Sai che differenza c’è tra un ricordo e un rimpianto, Boris? (…) <<Mah, che il ricordo lo vedi e il rimpianto lo senti?>>. <<Forse, dice Legasov, e beve, <<ma io ho un’altra teoria>>. <<Cioè?>>. <<Il ricordo si muove, il rimpianto no: è freddo, fermo e preme su tutto. Il ricordo lo puoi cancellare, modificare. Il rimpianto rimane, non va mai via, non si copre, non si arrende>>.
Trama
Intorno c’è solo neve. E bianco. La neve copre le cose, le case, le persone. Anzi, alle persone la neve cade dentro e il freddo le circonda ma, soprattutto, si diffonde nelle ossa, negli occhi e nei pensieri. Elia Legasov è nato in un paese circondato dal bianco, e da lì non è mai andato via. Il suo lavoro è spalare la neve, liberare strade su cui nessuno camminerà. La neve è sua amica, fino a quando non lo tradisce. Finché non fa emergere qualcosa dalle sue profondità. Qualcosa che ha a che fare con la sua famiglia e che doveva restare sepolto. Da quel momento, nella mente di Elia si affollano ricordi che aveva soffocato. Parlano di un padre, scomparso tanti anni prima, e di una madre, partita per sempre. Sono parole dolci, gesti delicati, sorrisi sinceri. Ma anche duri come il ghiaccio. E dolorosi. Elia capisce allora che quello che si dice dei membri della sua famiglia è vero: la neve non li protegge, ma li tenta, li provoca, per vedere se sono capaci di dimenticare, perché tutti dimenticano, ma i Legasov ricordano, sempre. Ora è venuto il suo turno di ricordare. Qualunque sia il prezzo. Qualunque cosa venga a galla. Perché è nelle case che il passato nidifica. È nelle famiglie che si riproduce, nei giorni bianchi e nei giorni neri. Perché il dolore crea l’inverno. Ma ogni inverno è diverso da quello precedente e da quello successivo.
Recensione
Dimenticare o ricordare. Matteo Porru, classe 2001, fa oscillare la sua penna tra queste due estremità, tra questi due opposti, che a volte sono una scelta dell’uomo e a volte sono una necessità dettata dall’istinto di sopravvivere ad un passato che annienta.

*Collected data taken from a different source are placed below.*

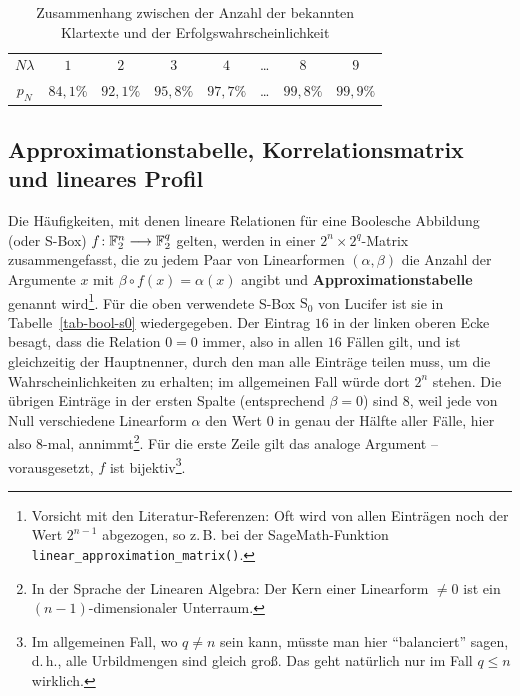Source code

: \begin{refsegment}
\begin{table}
\begin{center}
  \begin{tabular}{|c|ccccccc|} \hline
		$N\lambda$ & $1$ & $2$ & $3$ & $4$ & \ldots & $8$ & $9$ \\
		$p_N$ & $84,1\%$ & $92,1\%$ & $95,8\%$ & $97,7\%$ & \ldots &
		                      $99,8\%$ & $99,9\%$ \\ \hline
  \end{tabular}
\end{center}
\caption{Zusammenhang zwischen der Anzahl der bekannten
   Klartexte
   und der Erfolgs\-wahr\-schein\-lich\-keit}\label{tab-bool-N}
\end{table}

\subsection{Approximationstabelle,
   Korrelationsmatrix und lineares
   Profil}\label{ss-bool-lpr}

Die Häufigkeiten, mit denen lineare
Relationen für eine Boolesche
Abbildung
(oder S-Box) $f\!: \mathbb{F}_2^n \longrightarrow \mathbb{F}_2^q$ gelten, werden
in einer $2^n \times 2^q$-Matrix zusammengefasst, die zu
jedem Paar von Linearformen $(\alpha,\beta)$
die Anzahl der Argumente $x$ mit $\beta\circ f(x) = \alpha(x)$ angibt und
{\bf Approximationstabelle}
genannt wird\footnote{%
   Vorsicht mit den Literatur-Referenzen: Oft wird von allen Einträgen
   noch der Wert $2^{n-1}$ abgezogen, so z.\,B. bei der SageMath-Funktion
   {\tt linear\_approximation\_matrix()}.
}\label{fn-lin-appr}.
Für die oben verwendete S-Box $\mathrm{S}_0$ von {\sc Lucifer}
ist sie in Tabelle~\ref{tab-bool-s0} wiedergegeben. Der Eintrag $16$ in
der linken oberen Ecke besagt, dass die Relation $0 = 0$ immer, also
in allen $16$ Fällen gilt, und ist gleichzeitig der Hauptnenner, durch
den man alle Einträge teilen muss, um die Wahrscheinlichkeiten zu
erhalten; im allgemeinen Fall würde dort $2^n$ stehen. Die übrigen Einträge
in der ersten Spalte (entsprechend $\beta = 0$) sind $8$, weil jede von Null
verschiedene Linearform $\alpha$ den Wert $0$ in genau der
Hälfte aller Fälle, hier also $8$-mal, annimmt\footnote{%
   In der Sprache der Linearen Algebra:
   Der Kern einer Linearform $\neq 0$
   ist ein $(n-1)$-dimensionaler Unterraum.
}. Für die erste Zeile gilt das analoge
Argument -- vorausgesetzt, $f$ ist bijektiv\footnote{%
   Im allgemeinen Fall, wo $q \neq n$ sein kann, müsste man hier
   "`balanciert"' sagen, d.\,h., alle Urbildmengen sind gleich groß.
   Das geht natürlich nur im Fall $q \leq n$ wirklich.
}.


\end{refsegment}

Dimenticare o ricordare. Accogliere il passato o rifiutarlo. Se ammettiamo che ognuno è frutto di ciò che è stato, di ciò che è sedimentato, strato dopo strato, sulla propria coscienza, allora dimenticare è negare se stessi concedendoci il privilegio di nascere e rinascere infinite volte. E ricordare è portare il peso del passato sulle spalle. Peso o esperienza. In ogni caso qualcosa di immutabile che va digerito e interiorizzato.
La neve è ciò che copre e nasconde. Se vivi nell’estremo nord del mondo, lo sai bene. In quel nulla, fatto di accecante candore, dentro ad una vita schiacciata dalla ripetizione degli eventi e dall’inclemenza degli elementi, la neve cade per nascondere tutto. E si dimentica, nell’intento di provare a sopravvivere. Se stessi, il proprio vuoto, le solitudini che si inerpicano dentro ai cuori, inaridendoli, l’ambiente inospitale in cui persino il cielo cade, certi giorni.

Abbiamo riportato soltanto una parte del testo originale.